The growth of unconventional gas is expanding globally with major implications for markets and prices.

That’s according to a report by the World Energy Council (WEC) which explains where and how fast shale revolution is taking place.

It added despite an “uncertain price environment”, shale production is not only influencing the US market but also China, Argentina and Algeria which have similar potential for the resource.

Mexico, Saudi Arabia, South Africa, Poland and Turkey are among those countries with “significant” potential for shale gas development, stated WEC.

That’s due to low oil prices which reached 12-year lows in January, a weakened demand in Asia and other structural shifts in the market that make operators realise the opportunities of shale gas.

WEC believes policymakers should establish laws that promote a liquid market and competition for security of supply and “alleviate uncertainty in the market”.

Christoph Frei, Secretary General at WEC said: “Already, the rapid growth in unconventional gas has significantly disrupted global trade flows.

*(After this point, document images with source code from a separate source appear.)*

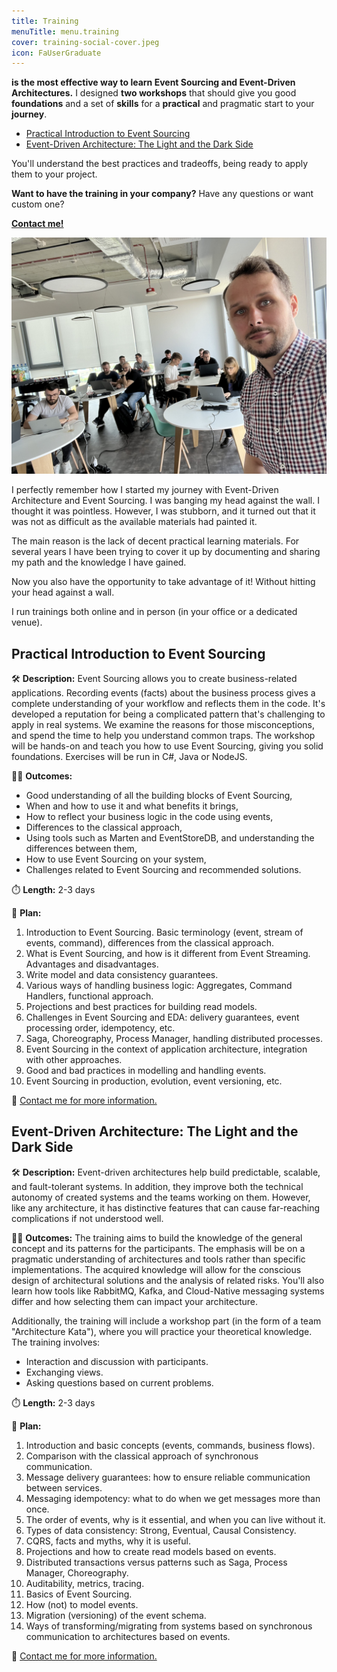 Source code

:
 ```yaml
---
title: Training
menuTitle: menu.training
cover: training-social-cover.jpeg
icon: FaUserGraduate
---
```


**is the most effective way to learn Event Sourcing and Event-Driven Architectures.** I designed **two workshops** that should give you good **foundations** and a set of **skills** for a **practical** and pragmatic start to your **journey**.
- [Practical Introduction to Event Sourcing](#practical-introduction-to-event-sourcing)
- [Event-Driven Architecture: The Light and the Dark Side](#event-driven-architecture-the-light-and-the-dark-side)

You'll understand the best practices and tradeoffs, being ready to apply them to your project.

**Want to have the training in your company?** Have any questions or want custom one? 

**[Contact me!](mailto:oskar@event-driven.io)**

![photo](training-cover.jpg)

I perfectly remember how I started my journey with Event-Driven Architecture and Event Sourcing. I was banging my head against the wall. I thought it was pointless. However, I was stubborn, and it turned out that it was not as difficult as the available materials had painted it.

The main reason is the lack of decent practical learning materials. For several years I have been trying to cover it up by documenting and sharing my path and the knowledge I have gained.

Now you also have the opportunity to take advantage of it! Without hitting your head against a wall. 

I run trainings both online and in person (in your office or a dedicated venue).

## Practical Introduction to Event Sourcing

🛠️ **Description:** Event Sourcing allows you to create business-related applications. Recording events (facts) about the business process gives a complete understanding of your workflow and reflects them in the code. It's developed a reputation for being a complicated pattern that's challenging to apply in real systems. We examine the reasons for those misconceptions, and spend the time to help you understand common traps. The workshop will be hands-on and teach you how to use Event Sourcing, giving you solid foundations. Exercises will be run in C#, Java or NodeJS.

🧑‍🎓 **Outcomes:**
- Good understanding of all the building blocks of Event Sourcing,
- When and how to use it and what benefits it brings,
- How to reflect your business logic in the code using events,
- Differences to the classical approach,
- Using tools such as Marten and EventStoreDB, and understanding the differences between them,
- How to use Event Sourcing on your system,
- Challenges related to Event Sourcing and recommended solutions.

⏱️ **Length:** 2-3 days

📅 **Plan:**
1. Introduction to Event Sourcing. Basic terminology (event, stream of events, command), differences from the classical approach.
2. What is Event Sourcing, and how is it different from Event Streaming. Advantages and disadvantages.
3. Write model and data consistency guarantees.
4. Various ways of handling business logic: Aggregates, Command Handlers, functional approach.
5. Projections and best practices for building read models.
6. Challenges in Event Sourcing and EDA: delivery guarantees, event processing order, idempotency, etc.
7. Saga, Choreography, Process Manager, handling distributed processes.
8. Event Sourcing in the context of application architecture, integration with other approaches.
9. Good and bad practices in modelling and handling events.
10. Event Sourcing in production, evolution, event versioning, etc.

📧 [Contact me for more information.](mailto:oskar@event-driven.io)

## Event-Driven Architecture: The Light and the Dark Side

🛠️ **Description:** Event-driven architectures help build predictable, scalable, and fault-tolerant systems. In addition, they improve both the technical autonomy of created systems and the teams working on them. However, like any architecture, it has distinctive features that can cause far-reaching complications if not understood well.

🧑‍🎓 **Outcomes:** The training aims to build the knowledge of the general concept and its patterns for the participants. The emphasis will be on a pragmatic understanding of architectures and tools rather than specific implementations. The acquired knowledge will allow for the conscious design of architectural solutions and the analysis of related risks. You'll also learn how tools like RabbitMQ, Kafka, and Cloud-Native messaging systems differ and how selecting them can impact your architecture.

Additionally, the training will include a workshop part (in the form of a team "Architecture Kata"), where you will practice your theoretical knowledge. The training involves:
- Interaction and discussion with participants.
- Exchanging views.
- Asking questions based on current problems.

⏱️ **Length:** 2-3 days

📅 **Plan:**
1. Introduction and basic concepts (events, commands, business flows).
2. Comparison with the classical approach of synchronous communication.
3. Message delivery guarantees: how to ensure reliable communication between services.
4. Messaging idempotency: what to do when we get messages more than once.
5. The order of events, why is it essential, and when you can live without it.
6. Types of data consistency: Strong, Eventual, Causal Consistency.
7. CQRS, facts and myths, why it is useful.
8. Projections and how to create read models based on events.
9. Distributed transactions versus patterns such as Saga, Process Manager, Choreography.
10. Auditability, metrics, tracing.
11. Basics of Event Sourcing.
12. How (not) to model events.
13. Migration (versioning) of the event schema.
14. Ways of transforming/migrating from systems based on synchronous communication to architectures based on events.

📧 [Contact me for more information.](mailto:oskar@event-driven.io)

With concerns about affordability and security driving exploration into unconventional resources outside of North America, unconventional gas will continue to be a key factor in how the world energy market develops.

“In particular, continued growth in the US and Australia will significantly influence the balance of supply and demand with Argentina, China and Saudi Arabia emerging as unconventional gas producers out to 2020-2025.”

Global shale gas production will double in the next two decades, according to BP’s Energy Outlook.